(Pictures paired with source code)
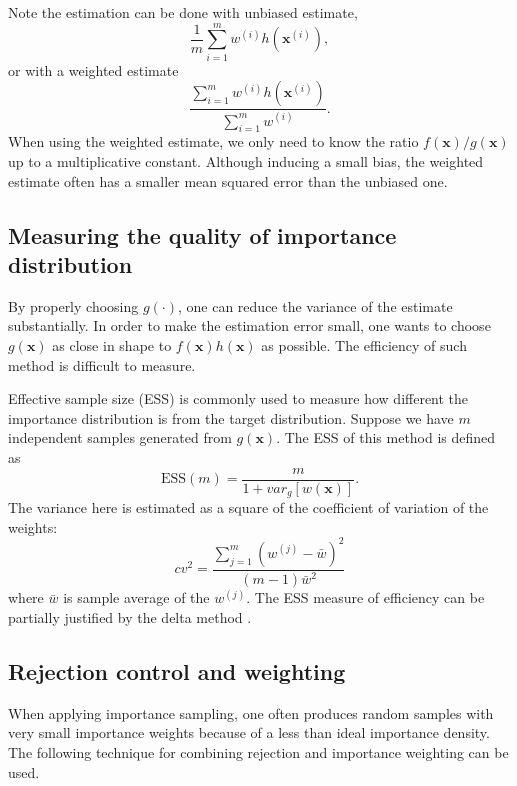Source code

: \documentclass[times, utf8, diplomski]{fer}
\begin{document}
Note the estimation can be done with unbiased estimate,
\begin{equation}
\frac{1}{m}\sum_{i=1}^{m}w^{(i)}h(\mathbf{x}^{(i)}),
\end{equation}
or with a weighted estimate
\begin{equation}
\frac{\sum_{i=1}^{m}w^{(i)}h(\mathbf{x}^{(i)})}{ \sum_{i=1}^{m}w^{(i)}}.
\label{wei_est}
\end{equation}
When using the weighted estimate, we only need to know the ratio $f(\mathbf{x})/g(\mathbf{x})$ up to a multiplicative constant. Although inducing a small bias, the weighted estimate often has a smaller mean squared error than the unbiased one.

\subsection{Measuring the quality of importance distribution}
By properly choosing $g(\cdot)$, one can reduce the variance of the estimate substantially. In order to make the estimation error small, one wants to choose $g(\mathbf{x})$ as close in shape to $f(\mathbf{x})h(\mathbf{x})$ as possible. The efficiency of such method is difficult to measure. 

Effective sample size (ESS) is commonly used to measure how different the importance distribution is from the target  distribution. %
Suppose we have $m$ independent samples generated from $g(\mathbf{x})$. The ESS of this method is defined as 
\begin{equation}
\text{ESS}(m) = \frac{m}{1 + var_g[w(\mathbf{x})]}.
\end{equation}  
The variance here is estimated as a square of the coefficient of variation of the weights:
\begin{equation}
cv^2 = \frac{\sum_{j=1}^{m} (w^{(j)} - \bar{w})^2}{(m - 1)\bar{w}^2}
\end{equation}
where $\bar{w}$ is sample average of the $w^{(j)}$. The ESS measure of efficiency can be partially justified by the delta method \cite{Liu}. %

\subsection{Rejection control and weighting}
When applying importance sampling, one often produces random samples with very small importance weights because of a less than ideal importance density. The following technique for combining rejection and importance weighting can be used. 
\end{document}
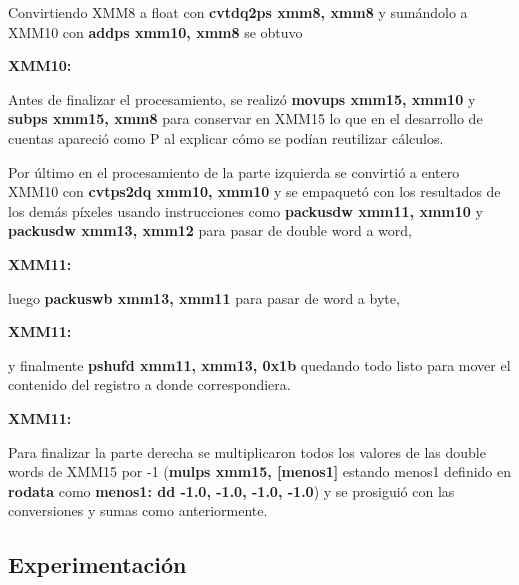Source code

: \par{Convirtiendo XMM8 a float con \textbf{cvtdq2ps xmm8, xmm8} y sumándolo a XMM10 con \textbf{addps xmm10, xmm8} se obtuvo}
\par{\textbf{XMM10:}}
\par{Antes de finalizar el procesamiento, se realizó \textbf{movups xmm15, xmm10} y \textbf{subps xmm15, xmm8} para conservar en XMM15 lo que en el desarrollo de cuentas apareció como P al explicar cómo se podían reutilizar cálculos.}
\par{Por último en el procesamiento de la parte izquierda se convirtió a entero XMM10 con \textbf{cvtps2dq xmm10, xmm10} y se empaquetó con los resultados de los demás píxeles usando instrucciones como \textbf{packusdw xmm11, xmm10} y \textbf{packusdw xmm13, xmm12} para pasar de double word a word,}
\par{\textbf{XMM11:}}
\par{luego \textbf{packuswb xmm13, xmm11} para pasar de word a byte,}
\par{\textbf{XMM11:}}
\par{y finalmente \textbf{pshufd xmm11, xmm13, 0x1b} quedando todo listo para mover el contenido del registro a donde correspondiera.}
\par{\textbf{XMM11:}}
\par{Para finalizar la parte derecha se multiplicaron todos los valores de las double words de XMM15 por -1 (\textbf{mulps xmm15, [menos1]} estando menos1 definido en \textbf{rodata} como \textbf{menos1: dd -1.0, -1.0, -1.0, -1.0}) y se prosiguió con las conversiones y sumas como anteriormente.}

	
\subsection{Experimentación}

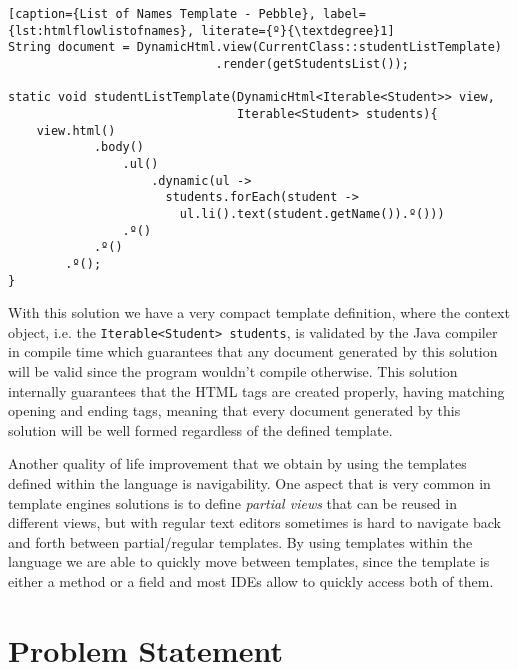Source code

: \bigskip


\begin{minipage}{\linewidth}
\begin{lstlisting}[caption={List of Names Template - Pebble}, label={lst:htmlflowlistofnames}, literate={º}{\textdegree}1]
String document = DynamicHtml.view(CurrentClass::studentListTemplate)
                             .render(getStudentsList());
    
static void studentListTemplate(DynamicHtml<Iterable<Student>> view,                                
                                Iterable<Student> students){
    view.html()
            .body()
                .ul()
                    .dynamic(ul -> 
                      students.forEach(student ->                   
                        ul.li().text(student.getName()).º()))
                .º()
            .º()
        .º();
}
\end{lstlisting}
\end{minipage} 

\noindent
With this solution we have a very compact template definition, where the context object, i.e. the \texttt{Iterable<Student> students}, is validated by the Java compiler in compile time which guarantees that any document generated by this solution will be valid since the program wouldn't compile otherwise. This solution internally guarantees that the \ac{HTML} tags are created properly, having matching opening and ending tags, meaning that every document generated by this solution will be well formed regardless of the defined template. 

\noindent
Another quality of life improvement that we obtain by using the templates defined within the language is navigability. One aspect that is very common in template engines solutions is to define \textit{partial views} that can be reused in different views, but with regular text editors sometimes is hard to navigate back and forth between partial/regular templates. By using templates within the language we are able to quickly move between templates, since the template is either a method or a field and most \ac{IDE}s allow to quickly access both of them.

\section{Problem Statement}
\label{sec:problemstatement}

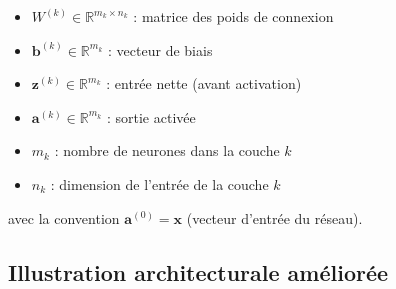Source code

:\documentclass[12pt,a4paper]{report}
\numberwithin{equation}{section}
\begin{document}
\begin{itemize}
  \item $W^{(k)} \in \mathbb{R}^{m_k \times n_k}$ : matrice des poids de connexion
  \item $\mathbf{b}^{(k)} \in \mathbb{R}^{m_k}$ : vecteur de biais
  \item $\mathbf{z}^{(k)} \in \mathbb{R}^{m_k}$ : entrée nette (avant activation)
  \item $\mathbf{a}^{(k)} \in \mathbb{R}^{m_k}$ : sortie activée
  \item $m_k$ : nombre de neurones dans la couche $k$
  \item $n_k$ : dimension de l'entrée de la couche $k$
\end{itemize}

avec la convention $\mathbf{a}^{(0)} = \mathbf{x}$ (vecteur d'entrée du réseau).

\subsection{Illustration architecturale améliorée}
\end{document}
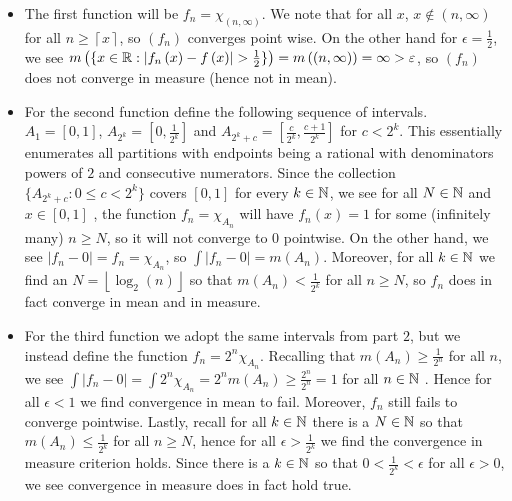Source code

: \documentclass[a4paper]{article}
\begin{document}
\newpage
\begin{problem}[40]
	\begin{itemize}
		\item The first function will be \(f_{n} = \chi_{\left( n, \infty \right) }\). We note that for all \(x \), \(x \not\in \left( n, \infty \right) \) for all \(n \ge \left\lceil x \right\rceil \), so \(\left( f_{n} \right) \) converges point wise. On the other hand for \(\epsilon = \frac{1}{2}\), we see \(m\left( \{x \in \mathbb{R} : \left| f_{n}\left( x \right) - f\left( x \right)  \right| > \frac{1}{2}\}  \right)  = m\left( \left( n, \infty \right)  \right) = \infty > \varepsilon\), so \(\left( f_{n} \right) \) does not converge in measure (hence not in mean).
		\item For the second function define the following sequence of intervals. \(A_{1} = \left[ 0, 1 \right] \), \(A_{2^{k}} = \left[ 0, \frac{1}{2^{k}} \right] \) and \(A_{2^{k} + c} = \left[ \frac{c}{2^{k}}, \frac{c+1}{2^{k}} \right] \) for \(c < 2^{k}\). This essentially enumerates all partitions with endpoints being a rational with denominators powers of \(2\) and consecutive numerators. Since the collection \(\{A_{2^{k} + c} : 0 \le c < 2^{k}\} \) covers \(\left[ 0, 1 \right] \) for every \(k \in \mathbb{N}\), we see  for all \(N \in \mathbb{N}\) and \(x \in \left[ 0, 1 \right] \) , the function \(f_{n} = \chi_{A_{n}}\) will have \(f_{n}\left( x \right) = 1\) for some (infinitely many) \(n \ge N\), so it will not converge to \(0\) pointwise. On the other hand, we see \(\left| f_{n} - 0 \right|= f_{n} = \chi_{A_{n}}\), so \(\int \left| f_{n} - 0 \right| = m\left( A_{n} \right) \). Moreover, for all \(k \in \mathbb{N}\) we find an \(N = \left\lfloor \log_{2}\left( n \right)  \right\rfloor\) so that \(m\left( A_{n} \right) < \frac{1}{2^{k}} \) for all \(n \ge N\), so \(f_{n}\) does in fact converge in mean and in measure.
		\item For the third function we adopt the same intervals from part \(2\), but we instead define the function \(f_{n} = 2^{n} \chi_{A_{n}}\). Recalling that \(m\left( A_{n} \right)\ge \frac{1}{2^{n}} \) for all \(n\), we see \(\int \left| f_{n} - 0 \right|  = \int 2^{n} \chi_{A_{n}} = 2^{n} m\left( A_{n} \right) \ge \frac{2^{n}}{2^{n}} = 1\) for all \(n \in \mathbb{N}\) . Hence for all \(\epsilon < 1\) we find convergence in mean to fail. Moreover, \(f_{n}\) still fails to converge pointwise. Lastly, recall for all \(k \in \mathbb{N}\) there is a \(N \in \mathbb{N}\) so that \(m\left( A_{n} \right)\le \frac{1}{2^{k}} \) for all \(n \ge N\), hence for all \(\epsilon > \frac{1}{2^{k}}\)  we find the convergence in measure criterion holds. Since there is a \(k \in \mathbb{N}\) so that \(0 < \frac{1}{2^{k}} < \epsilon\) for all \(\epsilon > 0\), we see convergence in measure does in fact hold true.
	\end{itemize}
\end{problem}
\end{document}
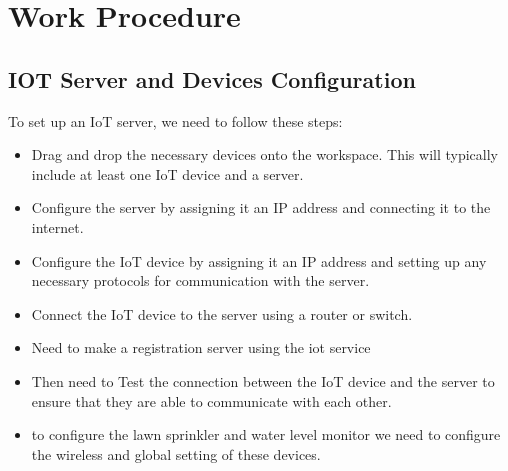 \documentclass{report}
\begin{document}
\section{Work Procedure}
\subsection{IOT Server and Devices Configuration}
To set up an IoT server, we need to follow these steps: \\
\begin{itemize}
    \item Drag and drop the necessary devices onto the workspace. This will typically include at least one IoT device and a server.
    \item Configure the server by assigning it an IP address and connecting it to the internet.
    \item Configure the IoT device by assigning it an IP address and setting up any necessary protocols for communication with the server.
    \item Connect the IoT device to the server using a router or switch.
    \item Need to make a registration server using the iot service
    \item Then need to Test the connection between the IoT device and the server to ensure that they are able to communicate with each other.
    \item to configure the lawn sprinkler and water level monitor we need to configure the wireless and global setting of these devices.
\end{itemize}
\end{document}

• [WHAT THE TASK REQUIRES]:
Look through the entries above and copy each line that has "lstlisting" in it.

• [EXERCISE SOLUTION]:
\begin{lstlisting}[caption={List of Names Template - Pebble}, label={lst:htmlflowlistofnames}, literate={º}{\textdegree}1]
\end{lstlisting}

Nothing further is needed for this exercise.